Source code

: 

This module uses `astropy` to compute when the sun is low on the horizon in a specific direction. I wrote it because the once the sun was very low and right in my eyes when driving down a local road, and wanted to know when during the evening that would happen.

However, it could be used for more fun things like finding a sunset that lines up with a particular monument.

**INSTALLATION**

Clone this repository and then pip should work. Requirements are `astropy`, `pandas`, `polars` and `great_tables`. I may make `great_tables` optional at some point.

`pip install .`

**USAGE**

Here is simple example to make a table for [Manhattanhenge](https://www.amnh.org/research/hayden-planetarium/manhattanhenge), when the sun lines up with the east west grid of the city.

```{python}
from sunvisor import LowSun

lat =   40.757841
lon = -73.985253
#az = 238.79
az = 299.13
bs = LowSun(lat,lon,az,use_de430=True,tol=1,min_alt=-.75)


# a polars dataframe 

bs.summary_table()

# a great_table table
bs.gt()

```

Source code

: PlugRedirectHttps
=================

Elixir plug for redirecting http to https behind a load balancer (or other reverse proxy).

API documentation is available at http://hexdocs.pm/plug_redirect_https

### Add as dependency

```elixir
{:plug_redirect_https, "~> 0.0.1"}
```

-=-=-=-=-

### TASK INSTRUCTIONS
Write out the records above exactly as given.

### FINAL ANSWER
Source code

: 

This module uses `astropy` to compute when the sun is low on the horizon in a specific direction. I wrote it because the once the sun was very low and right in my eyes when driving down a local road, and wanted to know when during the evening that would happen.

However, it could be used for more fun things like finding a sunset that lines up with a particular monument.

**INSTALLATION**

Clone this repository and then pip should work. Requirements are `astropy`, `pandas`, `polars` and `great_tables`. I may make `great_tables` optional at some point.

`pip install .`

**USAGE**

Here is simple example to make a table for [Manhattanhenge](https://www.amnh.org/research/hayden-planetarium/manhattanhenge), when the sun lines up with the east west grid of the city.

```{python}
from sunvisor import LowSun

lat =   40.757841
lon = -73.985253
#az = 238.79
az = 299.13
bs = LowSun(lat,lon,az,use_de430=True,tol=1,min_alt=-.75)


# a polars dataframe 

bs.summary_table()

# a great_table table
bs.gt()

```

Source code

: PlugRedirectHttps
=================

Elixir plug for redirecting http to https behind a load balancer (or other reverse proxy).

API documentation is available at http://hexdocs.pm/plug_redirect_https

### Add as dependency

```elixir
{:plug_redirect_https, "~> 0.0.1"}
```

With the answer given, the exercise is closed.